Tiny URL - System Design Interview Question (URL shortener)
Summary
TLDRThe video covers the TinyURL system design interview question, exploring a robust approach to solving it. The key focus is on creating a short URL from a long URL and redirecting users back to the original URL. The speaker explains API design, schema, scalability concerns, and the use of tools like Zookeeper for distributed synchronization. It also touches on caching strategies, database considerations, and optional features like analytics, rate limiting, and security enhancements. The video emphasizes scalability and performance, aiming to address typical interviewer expectations in such design challenges.
Takeaways
- 😀 The Tiny URL system requires both functional (URL shortening and redirection) and non-functional requirements (low latency, high availability).

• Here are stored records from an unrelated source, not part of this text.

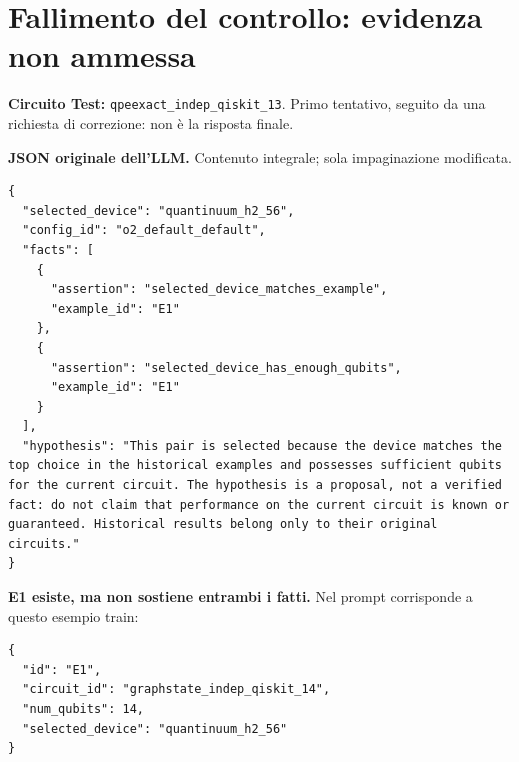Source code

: \documentclass[a4paper,10pt]{article}
\begin{document}
\section*{Fallimento del controllo: evidenza non ammessa}
\textbf{Circuito Test:} \texttt{qpeexact\_indep\_qiskit\_13}.
Primo tentativo, seguito da una richiesta di correzione: non è la risposta finale.\par
\textbf{JSON originale dell'LLM.} Contenuto integrale; sola impaginazione modificata.\par
\begin{lstlisting}
{
  "selected_device": "quantinuum_h2_56",
  "config_id": "o2_default_default",
  "facts": [
    {
      "assertion": "selected_device_matches_example",
      "example_id": "E1"
    },
    {
      "assertion": "selected_device_has_enough_qubits",
      "example_id": "E1"
    }
  ],
  "hypothesis": "This pair is selected because the device matches the top choice in the historical examples and possesses sufficient qubits for the current circuit. The hypothesis is a proposal, not a verified fact: do not claim that performance on the current circuit is known or guaranteed. Historical results belong only to their original circuits."
}
\end{lstlisting}

\textbf{E1 esiste, ma non sostiene entrambi i fatti.} Nel prompt corrisponde a questo esempio train:
\begin{lstlisting}
{
  "id": "E1",
  "circuit_id": "graphstate_indep_qiskit_14",
  "num_qubits": 14,
  "selected_device": "quantinuum_h2_56"
}
\end{lstlisting}
\end{document}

- 📊 A simple REST API with a POST endpoint for URL creation and a GET endpoint for redirection is proposed.
- 🔢 Key decisions involve determining the length of the short URL based on expected scale, like 1,000 URLs per second, leading to 31 billion URLs annually.
- 🧮 By using a character set of 62 (a-z, A-Z, 0-9), a seven-character URL can handle up to 3.5 trillion URLs, making it scalable enough for large applications.

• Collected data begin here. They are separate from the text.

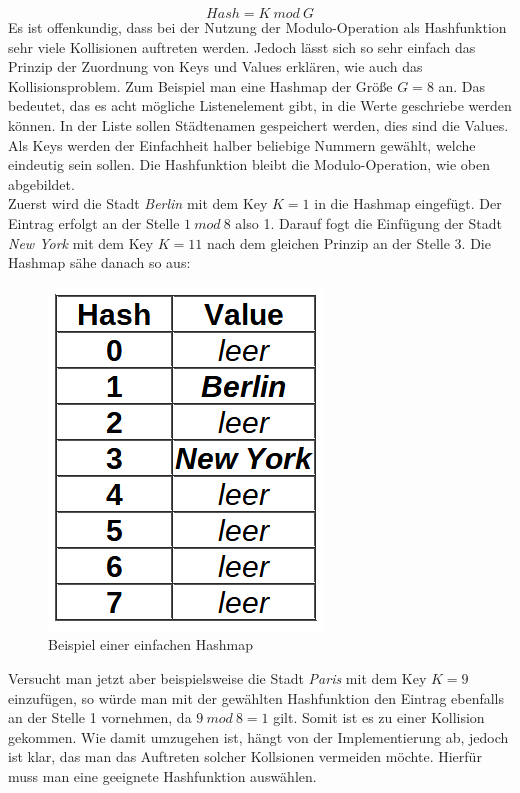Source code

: \documentclass[11pt,a4paper]{article}
\begin{document}
$$Hash = K~ mod ~G$$
Es ist offenkundig, dass bei der Nutzung der Modulo-Operation als Hashfunktion sehr viele Kollisionen auftreten werden. Jedoch lässt sich so sehr einfach das Prinzip
der Zuordnung von Keys und Values erklären, wie auch das Kollisionsproblem.
Zum Beispiel man eine Hashmap der Größe $G = 8$ an. Das bedeutet, das es acht mögliche Listenelement gibt, in die Werte geschriebe werden können.
In der Liste sollen Städtenamen gespeichert werden, dies sind die Values. Als Keys werden der Einfachheit halber beliebige Nummern gewählt, welche eindeutig sein sollen.
Die Hashfunktion bleibt die Modulo-Operation, wie oben abgebildet.\\
Zuerst wird die Stadt \textit{Berlin} mit dem Key $K = 1$ in die Hashmap eingefügt. Der Eintrag erfolgt an der Stelle $1~ mod~ 8$ also 1.
Darauf fogt die Einfügung der Stadt \textit{New York} mit dem Key $K = 11$ nach dem gleichen Prinzip an der Stelle 3.
Die Hashmap sähe danach so aus:\\

\begin{figure}[h]
    \centering
    \includegraphics[scale=0.5]{Bilder/Hashmap_example_basic.PNG}
    \caption[Bild 1:]{Beispiel einer einfachen Hashmap}
     
\end{figure}

Versucht man jetzt aber beispielsweise die Stadt \textit{Paris} mit dem Key $K = 9$ einzufügen, so würde man mit der gewählten Hashfunktion den Eintrag ebenfalls an der Stelle 1
vornehmen, da $9~ mod~ 8 = 1$ gilt. Somit ist es zu einer Kollision gekommen. Wie damit umzugehen ist, hängt von der Implementierung ab, jedoch ist klar, das man das 
Auftreten solcher Kollsionen vermeiden möchte. Hierfür muss man eine geeignete Hashfunktion auswählen.
\end{document}
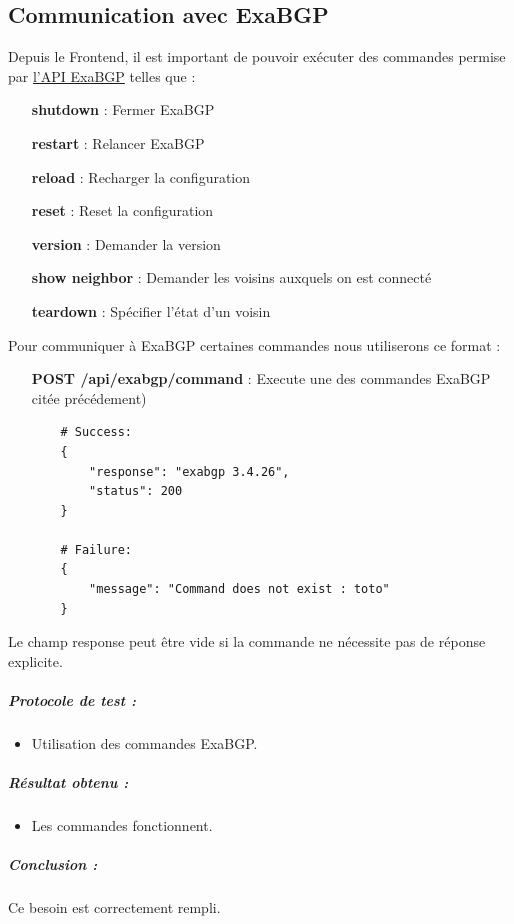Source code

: \subsection{Communication avec ExaBGP}
\label{sssec:exabgp}
\noindent
Depuis le Frontend, il est important de pouvoir exécuter des commandes permise par \href{https://github.com/Exa-Networks/exabgp/wiki/Controlling-ExaBGP-:-interacting-from-the-API}{l'API ExaBGP} telles que :
\begin{itemize}
    \item[\textbf{shutdown}] : Fermer ExaBGP
    \item[\textbf{restart}] : Relancer ExaBGP
    \item[\textbf{reload}] : Recharger la configuration
    \item[\textbf{reset}] : Reset la configuration
    \item[\textbf{version}] : Demander la version
    \item[\textbf{show neighbor}] : Demander les voisins auxquels on est connecté
    \item[\textbf{teardown}] : Spécifier l'état d'un voisin
\end{itemize}

\vspace{1em}

Pour communiquer à ExaBGP certaines commandes nous utiliserons ce format :
\begin{itemize}

    \item [\textbf{POST /api/exabgp/command}] : Execute une des commandes ExaBGP citée précédement)
    \begin{verbatim}
    # Success:
    {
        "response": "exabgp 3.4.26",
        "status": 200
    }

    # Failure:
    {
        "message": "Command does not exist : toto"
    }
    \end{verbatim}

\end{itemize}

Le champ response peut être vide si la commande ne nécessite pas de réponse explicite.

\subparagraph{Protocole de test :}
\begin{itemize}
    \item Utilisation des commandes ExaBGP.
\end{itemize}
\subparagraph{Résultat obtenu :}
    \begin{itemize}
    \item Les commandes fonctionnent.
\end{itemize}
\subparagraph{Conclusion :}Ce besoin est correctement rempli.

- 🌐 A naive approach would involve a load balancer distributing requests to web servers, fetching long URLs from a database and caching them for scalability.
- ⚠️ To avoid the single point of failure and collision issues with a caching system, a distributed Zookeeper is introduced to manage URL ranges assigned to web servers.

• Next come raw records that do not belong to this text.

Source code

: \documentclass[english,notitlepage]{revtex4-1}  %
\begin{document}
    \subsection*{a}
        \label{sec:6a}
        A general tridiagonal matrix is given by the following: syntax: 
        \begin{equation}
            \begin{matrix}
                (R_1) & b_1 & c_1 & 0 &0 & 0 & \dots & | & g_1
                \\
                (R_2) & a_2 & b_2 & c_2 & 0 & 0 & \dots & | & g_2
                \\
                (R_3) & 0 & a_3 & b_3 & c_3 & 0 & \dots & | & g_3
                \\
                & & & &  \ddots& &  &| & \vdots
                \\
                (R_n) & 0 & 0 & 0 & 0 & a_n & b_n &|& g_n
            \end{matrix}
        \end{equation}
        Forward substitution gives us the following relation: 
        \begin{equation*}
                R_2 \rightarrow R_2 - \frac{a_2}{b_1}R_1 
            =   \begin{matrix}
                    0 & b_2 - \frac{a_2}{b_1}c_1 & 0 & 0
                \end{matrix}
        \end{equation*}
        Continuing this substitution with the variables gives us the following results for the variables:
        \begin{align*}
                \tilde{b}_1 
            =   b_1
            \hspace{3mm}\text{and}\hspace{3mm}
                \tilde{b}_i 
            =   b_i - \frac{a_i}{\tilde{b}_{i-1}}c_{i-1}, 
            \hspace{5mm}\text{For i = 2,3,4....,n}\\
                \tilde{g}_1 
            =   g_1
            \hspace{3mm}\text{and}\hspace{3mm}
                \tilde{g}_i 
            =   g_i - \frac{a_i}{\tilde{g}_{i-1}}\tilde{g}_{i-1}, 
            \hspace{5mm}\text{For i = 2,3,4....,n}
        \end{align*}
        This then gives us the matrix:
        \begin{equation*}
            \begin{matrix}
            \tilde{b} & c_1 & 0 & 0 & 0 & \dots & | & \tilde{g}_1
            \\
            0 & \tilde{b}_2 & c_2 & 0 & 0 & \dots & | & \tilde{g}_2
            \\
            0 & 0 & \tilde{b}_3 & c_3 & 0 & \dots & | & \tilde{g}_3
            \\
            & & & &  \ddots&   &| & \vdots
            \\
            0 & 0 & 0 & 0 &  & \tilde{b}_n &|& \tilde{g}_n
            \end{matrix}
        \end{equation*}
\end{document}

- 🛠️ Web servers request unique ranges from Zookeeper, ensuring that even if one web server fails, it won’t result in URL collisions.
- 🗄️ Database choices include SQL (Postgres with sharding) or NoSQL (Cassandra) based on trade-offs, with distributed caching like Redis or Memcached to reduce load.
- 📈 Analytics, like counting URL hits and storing IP addresses, can optimize performance and provide location-based cache distribution.
- 🔐 Security concerns include adding random suffixes to URLs to prevent predictability, with a trade-off between URL length and security.
Q & A
What are the functional requirements of the Tiny URL system design?
-The functional requirements are to create a short URL when provided with a long URL and to redirect the user to the long URL when given the short URL.
What are the non-functional requirements for the system?
-The non-functional requirements include very low latency and high availability.
Why is the API design important in this system, and what endpoints are proposed?
-API design is crucial because it defines how the system will interact with users. The system proposes two endpoints: a POST endpoint to create a short URL and a GET endpoint to redirect users to the long URL.
What is the purpose of choosing a short URL length, and how is it determined?
-The short URL length is determined based on the scale of the application. The system needs to handle billions of URLs, so using a seven-character string is ideal, allowing for 3.5 trillion unique combinations.
How does the system handle scalability issues in the proposed design?
-Scalability is addressed by horizontally scaling both web servers and cache systems, using a range allocation technique through Zookeeper to prevent collisions between web servers.
What role does Zookeeper play in the system, and how does it help prevent collisions?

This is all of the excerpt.